What are the things within a story that allow it to be categorized? Sometimes the answer is obvious. A horror story is scary, a sci-fi story has amazing technology, fantasy has a lot of walking. More often than not, there is way more to it. Every genre has many sub genres, plenty of books cross the strict categorical boundaries, the writing and style play a part, along with how others perceive the author. I spent many years working at Chapters, shelving books. I mostly spent my time in fiction, sorting the types so I could take piles of book (literal armloads) to the corresponding shelves. For a long time sorting was easy. If there was a picture of a dragon, it went into fantasy, spaceships went to sci-fi, ghosts, vampires and blood went to horror, and half naked dudes went to romance. There were always exceptions, but it was very easy and straight forward. Then things started to change.

I blame romance publishers (or maybe the readers). The naked men were becoming vampires, werewolves, ghosts, and somehow sexy zombies. Determining what went to horror and what to romance started to become work. Then the mystery books started to get more and more bloody. Maybe they always were, but the covers started to depict it. I’m not sure why horror was stolen from first, but sci-fi was next. Romance in space and half naked aliens (that looked a lot like the firefighters that used to grace the covers) started appearing on the shelves. In retaliation, horror started to rewrite history and sci-fi looted fantasy for dragons and long complicated quests with too many characters and thousand page novels that went on for 20 plus book series. Fantasy fought back against romance and everyone started reading children’s books (myself included). It was a mess that just got complicated from there.

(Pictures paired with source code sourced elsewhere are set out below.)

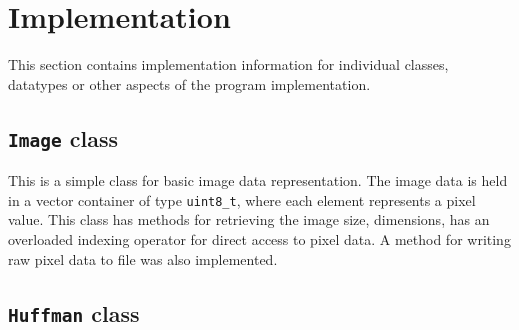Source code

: \documentclass[pdftex, 11pt, a4paper, titlepage]{article}
\newcommand{\code}{\texttt}
\begin{document}
    \section{Implementation}
    This section contains implementation information for individual classes, datatypes or other aspects
    of the program implementation.

    \subsection{\code{Image} class} \label{sec:Image_class}
    This is a simple class for basic image data representation. The image data is held in a vector
    container of type \code{uint8\_t}, where each element represents a pixel value. This class has
    methods for retrieving the image size, dimensions, has an overloaded indexing operator for direct
    access to pixel data. A method for writing raw pixel data to file was also implemented.

    \subsection{\code{Huffman} class} \label{sec:Huffman_class}
\end{document}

I never did see a resolution to the issue. I left the book selling world with things in chaos. It used to be that the only section swapping happened due to specific authors. Stephen King was the biggest culprit, though it was never his fault. He often branched out of horror, writing everything from fantasy to books about baseball. The problem came when people wanted to find his newest books (which was a problem in itself due to the speed and regularity that his books were released). Readers would always look in horror for Mr. King, because he was a horror author. It was very simple and rather than drag people to other places in the store, we just put all of his books, regardless of category, together. There are exceptions, but even when things were supposed to go elsewhere, they found a way back to horror (be it customers or lazy employees). On the opposite side, Neil Gaiman wrote so many different books from the very start of his career, that he was all over. Only dedicated fans knew where to look for his books, everyone else had to go on a treasure hunt through the aisles.

I find I’m thinking about this as I write my new book. It’s an adventure story with a teenage protagonist. Right off the bat, most people would put it in teen books. Throw in the comments I’ve received about the juvenile nature of my writing style (at least one was meant as a complement, but I didn’t buy it) and it’s a slam dunk. Although it’s not common, there are popular books about young protagonists that are considered for adults. Our friend Stephen King has one, and the book I’ve mentioned several times on this blog (Ready Player One) fits the category too. Does it goes back to subject matter and writing? Should I swear and throw in tons of dark scenes to make sure it doesn’t become a teen book? Many teen (and kid’s) books have dark tones, and I’m pretty sure the two books I mentioned don’t have any swearing in them.

It’s way too early for me to think about this stuff, and I shouldn’t worry about it anyway. There is a ton of story to come and a plethora of edits and rewrites to look forward to first. Even when I’m done, it doesn’t matter where it’s categorized, as long as it fits the story. My editor can help with that. Besides, who am I to talk? The collection that Christian and I are writing is specifically a mash up of his horror and my sci-fi. At least we won’t be half naked on the cover.

2 thoughts on “Story Qualifiers

  1. Christian Laforet

    Lol great blog post. It is funny how all the genres are becoming interwoven. I think in the end it is better for us writers though. Stories don’t have to follow the narrow confines dictated by their genre anymore.
    Also, I’m not opposed to appearing half naked on the cover of our book 🙂

    1. Thanks man. This one felt really good to write.
      I love crossing boundaries, willy nilly, playing with the styles. It’s all about telling stories. That’s where short stories are great. No need to pay attention to those things.

      I don’t think we’ll get the audience we want with you, half naked on the cover. All those lusty women will expect erotica.